Vector | Sparse Vector | Half-Precision Vector | Binary Vector | |
---|---|---|---|---|
SQLAlchemy | ✅Insert | ✅Insert | ✅Insert | ✅Insert |
Psycopg3 | ✅Insert ✅Copy | ✅Insert ✅Copy | ✅Insert ✅Copy | ✅Insert ✅Copy |
Django | ✅Insert | ✅Insert | ✅Insert | ✅Insert |
Usage
Install from PyPI:
pip install pgvecto_rs
And use it with your database library:
Or as a standalone SDK:
Requirements
To initialize a pgvecto.rs instance, you can run our official image by Quick start:
You can get the latest tags from the Release page. For example, it might be:
docker run \
--name pgvecto-rs-demo \
-e POSTGRES_PASSWORD=mysecretpassword \
-p 5432:5432 \
-d tensorchord/pgvecto-rs:pg16-v0.3.0
SQLAlchemy
Install dependencies:
pip install "pgvecto_rs[sqlalchemy]"
Initialize a connection
from sqlalchemy import create_engine
from sqlalchemy.orm import Session
URL = "postgresql://postgres:mysecretpassword@localhost:5432/postgres"

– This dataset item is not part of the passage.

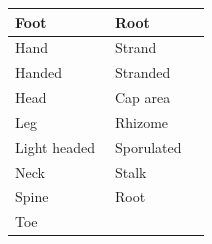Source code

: \begin{longtable}{|>{\RaggedRight}p{0.48005\linewidth}|>{\RaggedRight}p{0.46281\linewidth}|}
\hspace*{0pt}\ignorespaces{}\hspace*{0pt}Foot&\hspace*{0pt}\ignorespaces{}\hspace*{0pt}Root\\ \hline \hspace*{0pt}\ignorespaces{}\hspace*{0pt}Hand&\hspace*{0pt}\ignorespaces{}\hspace*{0pt}Strand\\ \hline \hspace*{0pt}\ignorespaces{}\hspace*{0pt}Handed&\hspace*{0pt}\ignorespaces{}\hspace*{0pt}Stranded\\ \hline \hspace*{0pt}\ignorespaces{}\hspace*{0pt}Head&\hspace*{0pt}\ignorespaces{}\hspace*{0pt}Cap area\\ \hline \hspace*{0pt}\ignorespaces{}\hspace*{0pt}Leg&\hspace*{0pt}\ignorespaces{}\hspace*{0pt}Rhizome\\ \hline \hspace*{0pt}\ignorespaces{}\hspace*{0pt}Light headed&\hspace*{0pt}\ignorespaces{}\hspace*{0pt}Sporulated\\ \hline \hspace*{0pt}\ignorespaces{}\hspace*{0pt}Neck&\hspace*{0pt}\ignorespaces{}\hspace*{0pt}Stalk\\ \hline \hspace*{0pt}\ignorespaces{}\hspace*{0pt}Spine&\hspace*{0pt}\ignorespaces{}\hspace*{0pt}Root\\ \hline \hspace*{0pt}\ignorespaces{}\hspace*{0pt}Toe&\hspace*{0
\end{longtable}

engine = create_engine(URL)
with Session(engine) as session:
pass
Enable the extension
from sqlalchemy import text
session.execute(text('CREATE EXTENSION IF NOT EXISTS vectors'))
Create a model
from pgvecto_rs.sqlalchemy import Vector
class Item(Base):
embedding = mapped_column(Vector(3))
All supported types are shown in this table
Native types | Types for SQLAlchemy | Correspond to pgvector-python |
---|---|---|
vector | VECTOR | VECTOR |
svector | SVECTOR | SPARSEVEC |
vecf16 | VECF16 | HALFVEC |
bvector | BVECTOR | BIT |
Insert a vector
from sqlalchemy import insert
stmt = insert(Item).values(embedding=[1, 2, 3])
session.execute(stmt)
session.commit()
Add an approximate index
from sqlalchemy import Index
from pgvecto_rs.types import IndexOption, Hnsw, Ivf
index = Index(
"emb_idx_1",
Item.embedding,
postgresql_using="vectors",
postgresql_with={
"options": f"$${IndexOption(index=Ivf(), threads=1).dumps()}$$"
},
postgresql_ops={"embedding": "vector_l2_ops"},
)
# or
index = Index(
"emb_idx_2",
Item.embedding,
postgresql_using="vectors",
postgresql_with={
"options": f"$${IndexOption(index=Hnsw()).dumps()}$$"
},
postgresql_ops={"embedding": "vector_l2_ops"},
)
# Apply changes
index.create(session.bind)
Get the nearest neighbors to a vector
from sqlalchemy import select
session.scalars(select(Item.embedding).order_by(Item.embedding.l2_distance(target.embedding)))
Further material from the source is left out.